Exercise inputs section start

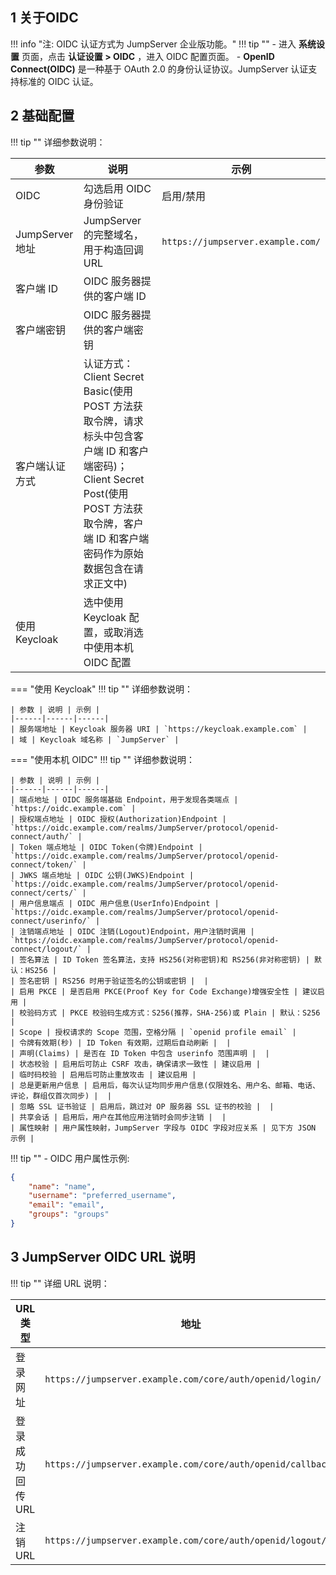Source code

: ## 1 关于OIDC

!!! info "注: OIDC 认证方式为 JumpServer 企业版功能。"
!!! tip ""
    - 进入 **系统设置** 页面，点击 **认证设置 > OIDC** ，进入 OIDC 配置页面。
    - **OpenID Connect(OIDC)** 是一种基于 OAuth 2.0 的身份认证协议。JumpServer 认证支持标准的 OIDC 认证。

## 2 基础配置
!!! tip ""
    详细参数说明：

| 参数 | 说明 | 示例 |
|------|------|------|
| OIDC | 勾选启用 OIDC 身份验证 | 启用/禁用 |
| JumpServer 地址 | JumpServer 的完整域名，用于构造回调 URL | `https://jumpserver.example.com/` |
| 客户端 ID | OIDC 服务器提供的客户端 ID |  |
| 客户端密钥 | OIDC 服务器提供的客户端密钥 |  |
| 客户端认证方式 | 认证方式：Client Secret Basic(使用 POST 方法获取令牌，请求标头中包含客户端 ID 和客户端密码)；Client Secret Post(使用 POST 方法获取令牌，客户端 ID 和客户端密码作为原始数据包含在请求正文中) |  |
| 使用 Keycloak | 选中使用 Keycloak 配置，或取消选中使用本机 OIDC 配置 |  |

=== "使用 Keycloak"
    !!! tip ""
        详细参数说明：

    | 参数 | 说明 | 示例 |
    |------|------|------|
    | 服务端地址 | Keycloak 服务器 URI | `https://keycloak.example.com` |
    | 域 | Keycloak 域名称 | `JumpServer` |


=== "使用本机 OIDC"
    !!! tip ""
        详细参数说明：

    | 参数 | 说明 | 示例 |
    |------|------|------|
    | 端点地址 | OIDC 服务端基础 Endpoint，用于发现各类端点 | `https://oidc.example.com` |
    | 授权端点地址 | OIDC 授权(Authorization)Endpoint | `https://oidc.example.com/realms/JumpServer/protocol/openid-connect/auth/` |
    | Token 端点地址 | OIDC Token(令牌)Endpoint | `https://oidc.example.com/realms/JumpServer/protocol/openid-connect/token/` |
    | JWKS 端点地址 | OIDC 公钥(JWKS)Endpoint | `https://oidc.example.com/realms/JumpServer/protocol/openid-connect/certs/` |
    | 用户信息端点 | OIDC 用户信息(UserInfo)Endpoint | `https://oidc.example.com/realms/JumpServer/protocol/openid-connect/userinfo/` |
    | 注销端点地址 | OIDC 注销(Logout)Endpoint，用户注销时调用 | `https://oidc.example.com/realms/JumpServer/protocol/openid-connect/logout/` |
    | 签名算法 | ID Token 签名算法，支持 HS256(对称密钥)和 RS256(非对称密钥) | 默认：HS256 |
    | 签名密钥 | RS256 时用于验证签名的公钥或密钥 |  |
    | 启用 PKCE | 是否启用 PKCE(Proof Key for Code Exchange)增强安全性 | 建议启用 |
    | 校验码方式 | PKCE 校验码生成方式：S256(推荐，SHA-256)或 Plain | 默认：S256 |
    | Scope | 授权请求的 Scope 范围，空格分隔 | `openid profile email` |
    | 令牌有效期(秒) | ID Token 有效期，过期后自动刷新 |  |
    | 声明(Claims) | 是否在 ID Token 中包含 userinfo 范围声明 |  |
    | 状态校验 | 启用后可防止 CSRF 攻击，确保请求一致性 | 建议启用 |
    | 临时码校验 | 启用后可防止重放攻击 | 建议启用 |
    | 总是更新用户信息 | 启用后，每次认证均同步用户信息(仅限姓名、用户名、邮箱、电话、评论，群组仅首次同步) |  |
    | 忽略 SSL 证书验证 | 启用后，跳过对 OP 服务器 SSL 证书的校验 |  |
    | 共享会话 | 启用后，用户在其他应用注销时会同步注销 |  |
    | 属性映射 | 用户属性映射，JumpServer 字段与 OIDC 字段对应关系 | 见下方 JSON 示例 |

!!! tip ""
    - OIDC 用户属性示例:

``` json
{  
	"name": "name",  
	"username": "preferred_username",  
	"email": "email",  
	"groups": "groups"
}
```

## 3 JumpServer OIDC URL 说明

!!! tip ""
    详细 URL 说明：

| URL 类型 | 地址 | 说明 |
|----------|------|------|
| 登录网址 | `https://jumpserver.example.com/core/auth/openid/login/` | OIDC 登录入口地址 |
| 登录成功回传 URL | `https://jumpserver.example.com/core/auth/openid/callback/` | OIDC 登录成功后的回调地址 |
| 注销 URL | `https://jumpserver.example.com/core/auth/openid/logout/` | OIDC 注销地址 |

Exercise inputs section end
Exercise inputs section start

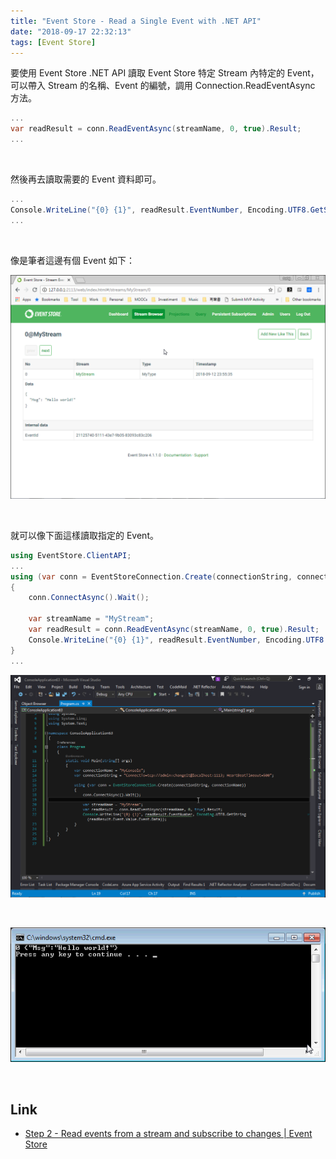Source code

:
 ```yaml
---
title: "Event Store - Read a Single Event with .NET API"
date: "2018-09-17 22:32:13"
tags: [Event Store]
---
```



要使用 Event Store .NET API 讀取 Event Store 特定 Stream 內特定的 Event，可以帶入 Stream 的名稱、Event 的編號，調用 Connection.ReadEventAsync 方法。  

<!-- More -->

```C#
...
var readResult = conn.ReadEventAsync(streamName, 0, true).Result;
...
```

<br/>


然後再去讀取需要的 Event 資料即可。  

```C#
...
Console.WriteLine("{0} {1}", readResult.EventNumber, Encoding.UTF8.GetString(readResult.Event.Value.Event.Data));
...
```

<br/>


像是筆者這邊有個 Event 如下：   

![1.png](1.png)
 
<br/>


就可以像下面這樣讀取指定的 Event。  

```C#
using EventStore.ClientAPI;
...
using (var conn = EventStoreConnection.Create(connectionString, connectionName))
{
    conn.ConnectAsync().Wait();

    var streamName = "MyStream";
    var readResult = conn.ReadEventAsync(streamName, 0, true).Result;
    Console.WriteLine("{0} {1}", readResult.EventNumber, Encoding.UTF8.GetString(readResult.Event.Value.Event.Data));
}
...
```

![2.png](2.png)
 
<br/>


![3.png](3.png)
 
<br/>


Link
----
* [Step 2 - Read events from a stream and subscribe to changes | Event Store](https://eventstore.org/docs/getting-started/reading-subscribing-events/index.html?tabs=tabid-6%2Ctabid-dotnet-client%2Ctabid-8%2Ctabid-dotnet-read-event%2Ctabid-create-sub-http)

Exercise inputs section end

#### What to work on:
Among the records, find every line holding the word "true" and copy it.

#### Task output:
var readResult = conn.ReadEventAsync(streamName, 0, true).Result;
    var readResult = conn.ReadEventAsync(streamName, 0, true).Result;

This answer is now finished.